EXERCISE DETAILS
Where a picture appears, leave it out; copy everything else in the records exactly.

MATERIAL SUPPLIED
___

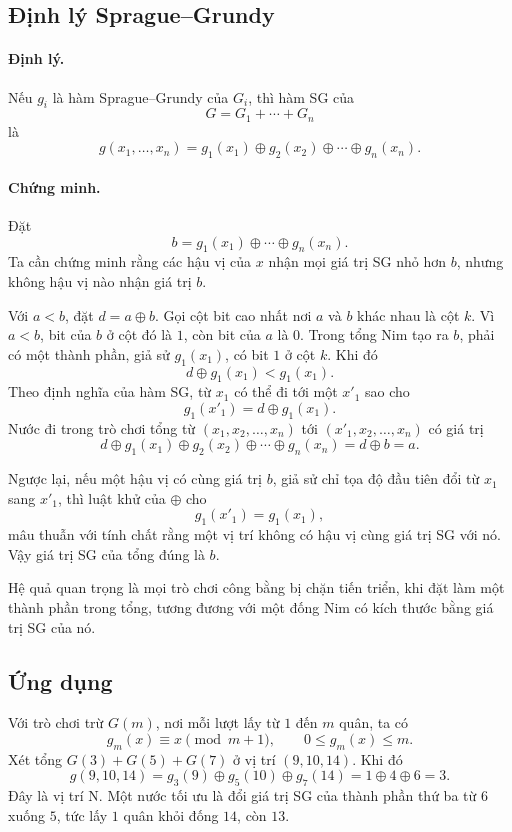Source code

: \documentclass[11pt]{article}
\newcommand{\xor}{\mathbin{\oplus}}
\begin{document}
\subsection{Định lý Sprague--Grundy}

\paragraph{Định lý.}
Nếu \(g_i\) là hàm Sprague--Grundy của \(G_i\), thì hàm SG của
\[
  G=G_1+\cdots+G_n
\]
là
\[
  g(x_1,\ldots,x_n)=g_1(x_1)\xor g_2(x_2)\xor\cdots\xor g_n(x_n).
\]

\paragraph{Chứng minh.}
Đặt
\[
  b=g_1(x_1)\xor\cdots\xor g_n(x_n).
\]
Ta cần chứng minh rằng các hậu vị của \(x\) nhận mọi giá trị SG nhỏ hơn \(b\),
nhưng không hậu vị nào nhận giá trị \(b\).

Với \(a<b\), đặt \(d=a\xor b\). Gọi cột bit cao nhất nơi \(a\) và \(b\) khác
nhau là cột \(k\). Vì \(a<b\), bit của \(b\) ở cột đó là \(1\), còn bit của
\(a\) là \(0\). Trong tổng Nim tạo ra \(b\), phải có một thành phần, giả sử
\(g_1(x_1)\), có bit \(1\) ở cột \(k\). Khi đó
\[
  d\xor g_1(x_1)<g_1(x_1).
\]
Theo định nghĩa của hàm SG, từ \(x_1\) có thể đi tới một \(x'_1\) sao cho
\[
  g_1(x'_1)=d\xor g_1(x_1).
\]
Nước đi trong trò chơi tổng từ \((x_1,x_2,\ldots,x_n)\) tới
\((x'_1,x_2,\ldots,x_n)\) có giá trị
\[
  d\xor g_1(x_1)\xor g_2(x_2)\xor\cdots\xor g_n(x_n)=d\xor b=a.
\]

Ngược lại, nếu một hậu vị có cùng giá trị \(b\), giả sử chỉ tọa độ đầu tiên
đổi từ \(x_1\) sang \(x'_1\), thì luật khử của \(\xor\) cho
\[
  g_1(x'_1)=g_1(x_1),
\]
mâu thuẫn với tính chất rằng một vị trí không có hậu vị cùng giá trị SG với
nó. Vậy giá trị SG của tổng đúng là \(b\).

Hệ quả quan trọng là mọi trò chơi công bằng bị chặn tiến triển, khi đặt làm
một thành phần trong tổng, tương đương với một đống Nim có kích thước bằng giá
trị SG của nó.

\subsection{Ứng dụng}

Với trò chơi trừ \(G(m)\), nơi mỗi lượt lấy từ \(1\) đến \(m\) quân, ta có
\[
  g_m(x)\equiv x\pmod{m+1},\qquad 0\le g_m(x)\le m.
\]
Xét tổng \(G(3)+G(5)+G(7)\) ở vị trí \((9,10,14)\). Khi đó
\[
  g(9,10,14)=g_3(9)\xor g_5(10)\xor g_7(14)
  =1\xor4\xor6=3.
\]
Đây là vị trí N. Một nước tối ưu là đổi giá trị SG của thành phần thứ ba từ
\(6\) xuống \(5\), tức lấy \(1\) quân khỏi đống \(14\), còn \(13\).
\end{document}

___

SOLUTION FOR THIS EXERCISE
Source code

: \documentclass[11pt]{article}
\newcommand{\xor}{\mathbin{\oplus}}
\begin{document}
\subsection{Định lý Sprague--Grundy}

\paragraph{Định lý.}
Nếu \(g_i\) là hàm Sprague--Grundy của \(G_i\), thì hàm SG của
\[
  G=G_1+\cdots+G_n
\]
là
\[
  g(x_1,\ldots,x_n)=g_1(x_1)\xor g_2(x_2)\xor\cdots\xor g_n(x_n).
\]

\paragraph{Chứng minh.}
Đặt
\[
  b=g_1(x_1)\xor\cdots\xor g_n(x_n).
\]
Ta cần chứng minh rằng các hậu vị của \(x\) nhận mọi giá trị SG nhỏ hơn \(b\),
nhưng không hậu vị nào nhận giá trị \(b\).

Với \(a<b\), đặt \(d=a\xor b\). Gọi cột bit cao nhất nơi \(a\) và \(b\) khác
nhau là cột \(k\). Vì \(a<b\), bit của \(b\) ở cột đó là \(1\), còn bit của
\(a\) là \(0\). Trong tổng Nim tạo ra \(b\), phải có một thành phần, giả sử
\(g_1(x_1)\), có bit \(1\) ở cột \(k\). Khi đó
\[
  d\xor g_1(x_1)<g_1(x_1).
\]
Theo định nghĩa của hàm SG, từ \(x_1\) có thể đi tới một \(x'_1\) sao cho
\[
  g_1(x'_1)=d\xor g_1(x_1).
\]
Nước đi trong trò chơi tổng từ \((x_1,x_2,\ldots,x_n)\) tới
\((x'_1,x_2,\ldots,x_n)\) có giá trị
\[
  d\xor g_1(x_1)\xor g_2(x_2)\xor\cdots\xor g_n(x_n)=d\xor b=a.
\]

Ngược lại, nếu một hậu vị có cùng giá trị \(b\), giả sử chỉ tọa độ đầu tiên
đổi từ \(x_1\) sang \(x'_1\), thì luật khử của \(\xor\) cho
\[
  g_1(x'_1)=g_1(x_1),
\]
mâu thuẫn với tính chất rằng một vị trí không có hậu vị cùng giá trị SG với
nó. Vậy giá trị SG của tổng đúng là \(b\).

Hệ quả quan trọng là mọi trò chơi công bằng bị chặn tiến triển, khi đặt làm
một thành phần trong tổng, tương đương với một đống Nim có kích thước bằng giá
trị SG của nó.

\subsection{Ứng dụng}

Với trò chơi trừ \(G(m)\), nơi mỗi lượt lấy từ \(1\) đến \(m\) quân, ta có
\[
  g_m(x)\equiv x\pmod{m+1},\qquad 0\le g_m(x)\le m.
\]
Xét tổng \(G(3)+G(5)+G(7)\) ở vị trí \((9,10,14)\). Khi đó
\[
  g(9,10,14)=g_3(9)\xor g_5(10)\xor g_7(14)
  =1\xor4\xor6=3.
\]
Đây là vị trí N. Một nước tối ưu là đổi giá trị SG của thành phần thứ ba từ
\(6\) xuống \(5\), tức lấy \(1\) quân khỏi đống \(14\), còn \(13\).
\end{document}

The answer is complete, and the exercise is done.